GlassFish Install 05 - Update ToolI will leave it installed.  Click Next.

Then comes the summary page before finalising the install.

GlassFish Install 07 - Ready to InstallClick Install.

Installation will then begin.

GlassFish Install 08 - ProgressAfter the installation has finished, the installer will perform some configuration, and the next page will show the configuration results.

GlassFish Install 09 - Config ResultsTake note of the Admin Port.  In this case it is 4848.  Click Next.

Finally, the installer will show a summary of the installation.
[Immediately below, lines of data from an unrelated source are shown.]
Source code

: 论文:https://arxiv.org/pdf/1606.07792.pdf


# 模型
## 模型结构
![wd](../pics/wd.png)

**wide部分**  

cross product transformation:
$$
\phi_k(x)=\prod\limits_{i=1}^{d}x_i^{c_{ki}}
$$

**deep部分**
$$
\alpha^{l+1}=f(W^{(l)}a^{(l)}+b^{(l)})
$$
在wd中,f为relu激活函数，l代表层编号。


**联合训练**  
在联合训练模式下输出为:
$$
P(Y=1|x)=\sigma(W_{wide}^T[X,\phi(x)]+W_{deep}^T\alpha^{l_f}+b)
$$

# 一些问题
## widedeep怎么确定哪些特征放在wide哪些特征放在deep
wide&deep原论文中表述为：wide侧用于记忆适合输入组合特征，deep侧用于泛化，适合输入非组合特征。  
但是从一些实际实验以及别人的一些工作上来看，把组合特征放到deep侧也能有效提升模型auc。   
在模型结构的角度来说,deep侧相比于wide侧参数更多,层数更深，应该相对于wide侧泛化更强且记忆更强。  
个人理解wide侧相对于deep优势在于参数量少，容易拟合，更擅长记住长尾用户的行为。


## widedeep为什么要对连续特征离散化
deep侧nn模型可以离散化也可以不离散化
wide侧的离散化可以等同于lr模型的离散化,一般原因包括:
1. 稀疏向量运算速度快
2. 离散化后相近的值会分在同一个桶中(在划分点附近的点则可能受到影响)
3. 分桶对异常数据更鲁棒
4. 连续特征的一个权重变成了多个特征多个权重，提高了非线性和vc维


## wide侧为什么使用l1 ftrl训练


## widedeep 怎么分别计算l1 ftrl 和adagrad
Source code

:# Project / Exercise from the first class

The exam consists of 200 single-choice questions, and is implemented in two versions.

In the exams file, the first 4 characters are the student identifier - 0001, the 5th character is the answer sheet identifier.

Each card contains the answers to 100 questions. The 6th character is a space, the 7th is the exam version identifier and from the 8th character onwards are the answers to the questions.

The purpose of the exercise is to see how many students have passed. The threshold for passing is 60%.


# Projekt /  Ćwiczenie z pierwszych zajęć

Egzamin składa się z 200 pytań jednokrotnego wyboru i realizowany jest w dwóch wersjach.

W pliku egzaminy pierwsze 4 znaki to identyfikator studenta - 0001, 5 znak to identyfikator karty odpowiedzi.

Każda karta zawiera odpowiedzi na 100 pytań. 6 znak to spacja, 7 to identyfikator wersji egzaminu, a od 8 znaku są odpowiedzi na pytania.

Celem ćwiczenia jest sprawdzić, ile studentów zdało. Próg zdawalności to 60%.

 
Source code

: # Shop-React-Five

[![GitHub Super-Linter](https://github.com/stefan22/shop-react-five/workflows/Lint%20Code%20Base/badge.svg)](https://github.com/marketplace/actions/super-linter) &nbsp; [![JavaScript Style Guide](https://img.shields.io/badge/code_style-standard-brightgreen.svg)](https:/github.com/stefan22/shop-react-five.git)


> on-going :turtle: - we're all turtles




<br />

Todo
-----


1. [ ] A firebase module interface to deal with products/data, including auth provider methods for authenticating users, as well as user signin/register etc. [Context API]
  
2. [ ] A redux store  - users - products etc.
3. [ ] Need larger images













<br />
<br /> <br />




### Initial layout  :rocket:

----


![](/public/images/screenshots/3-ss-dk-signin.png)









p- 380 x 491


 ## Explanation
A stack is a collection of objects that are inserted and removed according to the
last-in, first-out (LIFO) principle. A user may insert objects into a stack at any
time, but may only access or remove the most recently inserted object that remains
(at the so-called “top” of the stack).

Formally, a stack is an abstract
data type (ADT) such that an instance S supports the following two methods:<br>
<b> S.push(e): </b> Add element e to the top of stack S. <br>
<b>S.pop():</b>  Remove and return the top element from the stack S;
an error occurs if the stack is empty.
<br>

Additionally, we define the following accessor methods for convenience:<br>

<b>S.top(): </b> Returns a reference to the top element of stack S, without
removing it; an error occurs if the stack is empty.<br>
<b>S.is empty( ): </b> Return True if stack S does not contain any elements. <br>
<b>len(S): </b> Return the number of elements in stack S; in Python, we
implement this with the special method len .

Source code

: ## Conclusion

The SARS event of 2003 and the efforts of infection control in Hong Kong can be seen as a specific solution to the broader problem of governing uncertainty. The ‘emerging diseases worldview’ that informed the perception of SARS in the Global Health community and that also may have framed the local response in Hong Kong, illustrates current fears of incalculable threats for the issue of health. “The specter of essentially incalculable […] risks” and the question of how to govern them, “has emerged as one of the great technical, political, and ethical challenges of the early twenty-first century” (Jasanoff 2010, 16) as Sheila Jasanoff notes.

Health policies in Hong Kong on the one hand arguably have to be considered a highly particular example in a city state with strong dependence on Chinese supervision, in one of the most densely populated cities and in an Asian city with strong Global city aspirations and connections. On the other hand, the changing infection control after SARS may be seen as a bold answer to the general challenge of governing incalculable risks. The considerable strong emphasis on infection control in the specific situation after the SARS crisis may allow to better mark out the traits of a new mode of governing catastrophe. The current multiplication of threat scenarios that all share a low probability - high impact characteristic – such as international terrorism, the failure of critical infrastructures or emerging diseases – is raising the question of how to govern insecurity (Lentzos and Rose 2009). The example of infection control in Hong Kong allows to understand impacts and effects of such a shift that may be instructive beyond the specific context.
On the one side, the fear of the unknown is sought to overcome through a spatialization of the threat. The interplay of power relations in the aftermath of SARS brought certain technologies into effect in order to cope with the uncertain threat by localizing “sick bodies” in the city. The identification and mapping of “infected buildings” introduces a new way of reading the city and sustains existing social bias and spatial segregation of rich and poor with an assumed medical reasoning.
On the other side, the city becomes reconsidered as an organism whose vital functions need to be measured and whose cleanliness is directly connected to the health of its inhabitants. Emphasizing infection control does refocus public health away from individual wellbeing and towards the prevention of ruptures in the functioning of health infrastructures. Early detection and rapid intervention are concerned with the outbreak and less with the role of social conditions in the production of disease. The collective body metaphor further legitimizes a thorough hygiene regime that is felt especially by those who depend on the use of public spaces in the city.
GlassFish Install 10 - SummaryClick Exit to close the installer.

By default, the GlassFish console running on the Admin Port (4848 as noted during the installation) will not accept remote connections.  Therefore, we have to run a browser from the server itself.

# yum install firefox
# dbus-uuidgen > /var/lib/dbus/machine-id
# firefox

Key in localhost:4848 to the address bar, and the GlassFish console will load!

GlassFish Install 11 - GlassFish ConsoleGlassFish Server Open Source Edition is now ready to be used.


Update 30 August 2013 – Securing the Admin Port

It turns out, to enable remote access to the GlassFish Console is easy.  Just use the enable-secure-admin command:

# /root/glassfish4/bin/asadmin enable-secure-admin
remote failure: At least one admin user has an empty password, which secure admin does not permit. Use the change-admin-password command or the admin console to create non-empty passwords for admin accounts.
Command enable-secure-admin failed.

The command failed because the default password for the GlassFish Console admin is blank.  We need to set it to a non-blank password before enabling secure admin.

# /root/glassfish4/bin/asadmin change-admin-password
Enter admin user name [default: admin]>
Enter the admin password>
Enter the new admin password>
Enter the new admin password again>
Command change-admin-password executed successfully.

Now try the enable-secure-admin command again.

# /root/glassfish4/bin/asadmin enable-secure-admin
Authentication failed with password from login store: /root/.gfclient/pass
Enter admin password for user "admin">
You must restart all running servers for the change in secure admin to take effect.
Command enable-secure-admin executed successfully.

Restart the domain for the changes to take effect.

# /root/glassfish4/bin/asadmin stop-domain
Waiting for the domain to stop .
Command stop-domain executed successfully.

# /root/glassfish4/bin/asadmin start-domain
Waiting for domain1 to start ............................
Successfully started the domain : domain1
domain  Location: /root/glassfish4/glassfish/domains/domain1
Log File: /root/glassfish4/glassfish/domains/domain1/logs/server.log
Admin Port: 4848
Command start-domain executed successfully.

Don’t forget to open up port 4848 at the firewall.

# iptables -I INPUT 5 -m state --state NEW -p tcp --dport 4848 -j ACCEPT

Now the GlassFish Console is accessible outside of localhost.  Key in hostname:4848 in the address bar of your browser, and you will be presented with the GlassFish Console login page.  Your browser might throw a certificate error due to the self-signed certificate; just ignore this and add an exception.

GlassFish Install 12 - GlassFish Console Login PageUser Name should be ‘admin’ and the password will be the password you keyed in during the change-admin-password command earlier.